## DATASET CONTENT
####

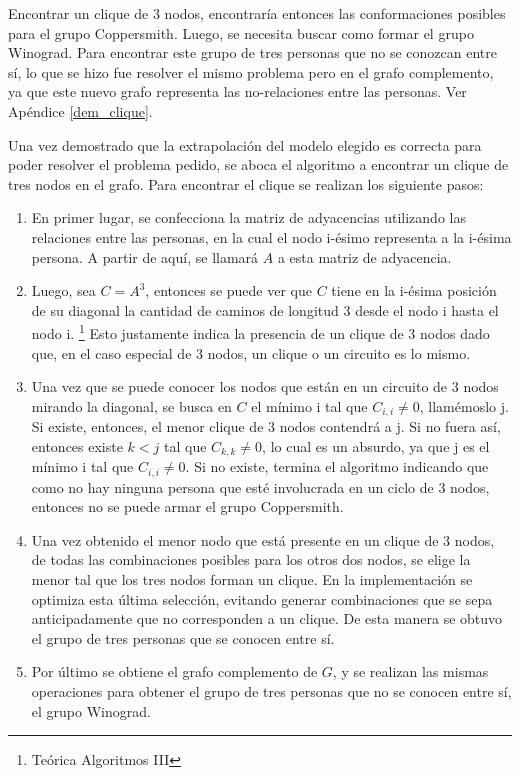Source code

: \documentclass[a4paper, 12pt]{article}
\begin{document}
Encontrar un clique de 3 nodos, encontraría entonces las conformaciones posibles para el grupo Coppersmith. Luego, se necesita buscar como formar el grupo Winograd. Para encontrar este grupo de tres personas que no se conozcan entre sí, lo que se hizo fue resolver el mismo problema pero en el grafo complemento, ya que este nuevo grafo representa las no-relaciones entre las personas. Ver Apéndice \ref{dem_clique}.

Una vez demostrado que la extrapolación del modelo elegido es correcta para poder resolver el problema pedido, se aboca el algoritmo a encontrar un clique de tres nodos en el grafo.
Para encontrar el clique se realizan los siguiente pasos:

\begin{enumerate}
\item En primer lugar, se confecciona la matriz de adyacencias utilizando las relaciones entre las personas, en la cual el nodo i-ésimo representa a la i-ésima persona. A partir de aquí, se llamará $A$ a esta matriz de adyacencia.
\item Luego, sea $C = A^3$, entonces se puede ver que $C$ tiene en la i-ésima posición de su diagonal la cantidad de caminos de longitud 3 desde el nodo i hasta el nodo i. \footnote{Teórica Algoritmos III} Esto justamente indica la presencia de un clique de 3 nodos dado que, en el caso especial de 3 nodos, un clique o un circuito es lo mismo.
\item Una vez que se puede conocer los nodos que están en un circuito de 3 nodos mirando la diagonal, se busca en $C$ el mínimo i tal que $C_{i,i} \neq 0$, llamémoslo j. Si existe, entonces, el menor clique de 3 nodos contendrá a j. Si no fuera así, entonces existe $k < j$ tal que $C_{k,k} \neq 0$, lo cual es un absurdo, ya que j es el mínimo i tal que $C_{i,i} \neq 0$. Si no existe, termina el algoritmo indicando que como no hay ninguna persona que esté involucrada en un ciclo de 3 nodos, entonces no se puede armar el grupo Coppersmith.
\item Una vez obtenido el menor nodo que está presente en un clique de 3 nodos, de todas las combinaciones posibles para los otros dos nodos, se elige la menor tal que los tres nodos forman un clique. En la implementación se optimiza esta última selección, evitando generar combinaciones que se sepa anticipadamente que no corresponden a un clique. De esta manera se obtuvo el grupo de tres personas que se conocen entre sí.
\item Por último se obtiene el grafo complemento de $G$, y se realizan las mismas operaciones para obtener el grupo de tres personas que no se conocen entre sí, el grupo Winograd.
\end{enumerate}
\end{document}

####

## WORK TASK
Leave the pictures out, and print every line of the listing exactly as written.

## SOLVED PROBLEM
Source code

: \documentclass[a4paper, 12pt]{article}
\begin{document}
Encontrar un clique de 3 nodos, encontraría entonces las conformaciones posibles para el grupo Coppersmith. Luego, se necesita buscar como formar el grupo Winograd. Para encontrar este grupo de tres personas que no se conozcan entre sí, lo que se hizo fue resolver el mismo problema pero en el grafo complemento, ya que este nuevo grafo representa las no-relaciones entre las personas. Ver Apéndice \ref{dem_clique}.

Una vez demostrado que la extrapolación del modelo elegido es correcta para poder resolver el problema pedido, se aboca el algoritmo a encontrar un clique de tres nodos en el grafo.
Para encontrar el clique se realizan los siguiente pasos:

\begin{enumerate}
\item En primer lugar, se confecciona la matriz de adyacencias utilizando las relaciones entre las personas, en la cual el nodo i-ésimo representa a la i-ésima persona. A partir de aquí, se llamará $A$ a esta matriz de adyacencia.
\item Luego, sea $C = A^3$, entonces se puede ver que $C$ tiene en la i-ésima posición de su diagonal la cantidad de caminos de longitud 3 desde el nodo i hasta el nodo i. \footnote{Teórica Algoritmos III} Esto justamente indica la presencia de un clique de 3 nodos dado que, en el caso especial de 3 nodos, un clique o un circuito es lo mismo.
\item Una vez que se puede conocer los nodos que están en un circuito de 3 nodos mirando la diagonal, se busca en $C$ el mínimo i tal que $C_{i,i} \neq 0$, llamémoslo j. Si existe, entonces, el menor clique de 3 nodos contendrá a j. Si no fuera así, entonces existe $k < j$ tal que $C_{k,k} \neq 0$, lo cual es un absurdo, ya que j es el mínimo i tal que $C_{i,i} \neq 0$. Si no existe, termina el algoritmo indicando que como no hay ninguna persona que esté involucrada en un ciclo de 3 nodos, entonces no se puede armar el grupo Coppersmith.
\item Una vez obtenido el menor nodo que está presente en un clique de 3 nodos, de todas las combinaciones posibles para los otros dos nodos, se elige la menor tal que los tres nodos forman un clique. En la implementación se optimiza esta última selección, evitando generar combinaciones que se sepa anticipadamente que no corresponden a un clique. De esta manera se obtuvo el grupo de tres personas que se conocen entre sí.
\item Por último se obtiene el grafo complemento de $G$, y se realizan las mismas operaciones para obtener el grupo de tres personas que no se conocen entre sí, el grupo Winograd.
\end{enumerate}
\end{document}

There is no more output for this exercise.